On July 16, 1906, Joseph Stalin married Yekaterina Svanidze in St. David's Cathedral. The couple had one son, Yakov, born on March 18, 1907. Alas, shortly after the birth of her son, Catherine fell seriously ill with typhus and died on November 22, 1907.

In 1919, Stalin married a second time. His wife Nadezhda Sergeevna Alilueva bore him two children: Vasily (1921) and Svetlana (1926). On the night of November 9, 1932, Nadezhda shot herself after a quarrel with Stalin at a dinner at Voroshilov's. But it was officially announced that she died after a serious and prolonged illness.

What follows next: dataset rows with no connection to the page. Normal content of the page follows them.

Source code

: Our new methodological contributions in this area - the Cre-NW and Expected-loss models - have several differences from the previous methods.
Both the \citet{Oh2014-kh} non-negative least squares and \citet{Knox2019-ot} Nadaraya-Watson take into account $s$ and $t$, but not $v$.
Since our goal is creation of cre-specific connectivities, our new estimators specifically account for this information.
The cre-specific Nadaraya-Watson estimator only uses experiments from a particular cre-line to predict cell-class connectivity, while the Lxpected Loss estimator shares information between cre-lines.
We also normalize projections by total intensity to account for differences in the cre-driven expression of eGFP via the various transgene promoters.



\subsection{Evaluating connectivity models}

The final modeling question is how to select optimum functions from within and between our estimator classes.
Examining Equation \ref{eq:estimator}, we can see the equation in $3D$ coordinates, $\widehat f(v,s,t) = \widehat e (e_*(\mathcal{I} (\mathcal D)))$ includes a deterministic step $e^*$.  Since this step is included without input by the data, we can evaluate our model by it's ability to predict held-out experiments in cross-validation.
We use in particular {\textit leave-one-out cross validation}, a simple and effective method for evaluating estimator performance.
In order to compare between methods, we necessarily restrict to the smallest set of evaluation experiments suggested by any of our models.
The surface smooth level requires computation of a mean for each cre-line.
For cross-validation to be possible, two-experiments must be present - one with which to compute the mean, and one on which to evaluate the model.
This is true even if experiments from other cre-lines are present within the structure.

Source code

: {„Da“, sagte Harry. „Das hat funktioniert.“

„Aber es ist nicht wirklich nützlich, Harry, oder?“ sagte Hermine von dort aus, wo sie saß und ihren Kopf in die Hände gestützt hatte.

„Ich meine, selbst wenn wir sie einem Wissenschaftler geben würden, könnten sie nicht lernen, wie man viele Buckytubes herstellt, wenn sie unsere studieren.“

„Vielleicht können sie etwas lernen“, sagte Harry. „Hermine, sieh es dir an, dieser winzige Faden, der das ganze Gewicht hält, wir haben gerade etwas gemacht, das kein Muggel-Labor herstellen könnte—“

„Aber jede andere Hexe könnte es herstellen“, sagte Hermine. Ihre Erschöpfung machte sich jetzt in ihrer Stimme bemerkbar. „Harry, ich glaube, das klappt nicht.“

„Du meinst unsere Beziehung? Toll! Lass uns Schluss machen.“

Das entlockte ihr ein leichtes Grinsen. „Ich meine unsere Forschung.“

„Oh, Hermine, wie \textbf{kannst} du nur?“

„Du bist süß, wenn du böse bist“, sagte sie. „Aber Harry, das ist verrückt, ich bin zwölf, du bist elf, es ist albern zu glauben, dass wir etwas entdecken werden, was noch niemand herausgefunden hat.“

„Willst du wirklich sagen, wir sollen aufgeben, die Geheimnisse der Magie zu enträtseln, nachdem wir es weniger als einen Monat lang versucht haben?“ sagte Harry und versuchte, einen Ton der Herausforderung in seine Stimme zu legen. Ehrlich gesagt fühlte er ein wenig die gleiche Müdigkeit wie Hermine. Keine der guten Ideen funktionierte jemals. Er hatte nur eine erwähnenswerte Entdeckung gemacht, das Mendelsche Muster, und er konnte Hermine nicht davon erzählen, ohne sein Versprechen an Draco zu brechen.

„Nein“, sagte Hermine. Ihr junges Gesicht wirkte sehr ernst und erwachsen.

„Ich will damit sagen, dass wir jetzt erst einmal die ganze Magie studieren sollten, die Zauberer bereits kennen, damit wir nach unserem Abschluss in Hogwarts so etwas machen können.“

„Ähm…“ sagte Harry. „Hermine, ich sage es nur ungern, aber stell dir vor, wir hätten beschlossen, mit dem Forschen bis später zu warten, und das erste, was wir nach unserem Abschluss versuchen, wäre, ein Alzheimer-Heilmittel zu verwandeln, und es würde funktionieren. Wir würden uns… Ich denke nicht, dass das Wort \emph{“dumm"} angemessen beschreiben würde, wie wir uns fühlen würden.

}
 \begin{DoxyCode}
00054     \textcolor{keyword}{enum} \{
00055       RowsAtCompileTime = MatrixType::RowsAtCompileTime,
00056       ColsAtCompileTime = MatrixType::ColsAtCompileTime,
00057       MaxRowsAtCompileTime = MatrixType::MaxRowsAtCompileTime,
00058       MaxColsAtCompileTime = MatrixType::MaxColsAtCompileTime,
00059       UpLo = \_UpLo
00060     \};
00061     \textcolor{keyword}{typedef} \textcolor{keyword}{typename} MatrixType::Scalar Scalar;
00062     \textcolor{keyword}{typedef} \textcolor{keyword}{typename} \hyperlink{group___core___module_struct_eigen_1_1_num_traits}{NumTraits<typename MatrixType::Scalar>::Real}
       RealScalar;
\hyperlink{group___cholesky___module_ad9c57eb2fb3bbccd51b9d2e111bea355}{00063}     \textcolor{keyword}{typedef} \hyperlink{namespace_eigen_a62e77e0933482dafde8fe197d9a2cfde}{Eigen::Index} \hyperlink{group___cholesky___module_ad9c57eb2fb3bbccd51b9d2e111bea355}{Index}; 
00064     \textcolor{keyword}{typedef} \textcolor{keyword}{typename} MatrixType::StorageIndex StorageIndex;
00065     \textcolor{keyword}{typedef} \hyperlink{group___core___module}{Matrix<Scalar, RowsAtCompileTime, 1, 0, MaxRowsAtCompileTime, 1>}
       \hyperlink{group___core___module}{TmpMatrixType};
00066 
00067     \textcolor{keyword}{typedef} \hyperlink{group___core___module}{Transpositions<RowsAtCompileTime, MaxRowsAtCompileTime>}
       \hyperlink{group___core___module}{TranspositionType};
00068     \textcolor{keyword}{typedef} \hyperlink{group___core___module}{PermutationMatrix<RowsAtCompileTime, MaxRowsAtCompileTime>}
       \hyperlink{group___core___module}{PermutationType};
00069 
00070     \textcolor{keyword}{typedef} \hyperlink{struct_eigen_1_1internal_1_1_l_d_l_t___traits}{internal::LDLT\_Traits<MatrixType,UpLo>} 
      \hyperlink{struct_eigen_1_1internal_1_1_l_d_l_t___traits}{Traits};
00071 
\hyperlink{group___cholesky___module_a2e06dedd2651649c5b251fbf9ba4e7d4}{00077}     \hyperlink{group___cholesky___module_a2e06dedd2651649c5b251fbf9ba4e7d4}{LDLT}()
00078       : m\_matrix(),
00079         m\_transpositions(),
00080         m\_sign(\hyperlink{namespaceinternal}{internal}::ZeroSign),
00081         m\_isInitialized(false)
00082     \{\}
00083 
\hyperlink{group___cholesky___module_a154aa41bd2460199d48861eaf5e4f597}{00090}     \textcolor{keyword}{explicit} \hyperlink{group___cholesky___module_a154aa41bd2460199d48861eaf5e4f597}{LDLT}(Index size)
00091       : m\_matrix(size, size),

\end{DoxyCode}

After the death of Nadezhda, Joseph Vissarionich became very close to her sister Evgenia Alliluyeva, some historians believe that they were lovers. There are also unverified rumors that since 1934, he had a close relationship with his housekeeper Valentina Istomina.

Stalin had at least two illegitimate children, although he never admitted it. One of them, Konstantin Kuzakov, taught philosophy at the Leningrad Military Mechanical Institute, but never saw his father. Another, Alexander, was the son of Lydia Pereprigiya; he was brought up, and the family of a fisherman and the Soviet government forced him to sign nondisclosure papers that Stalin was his biological father.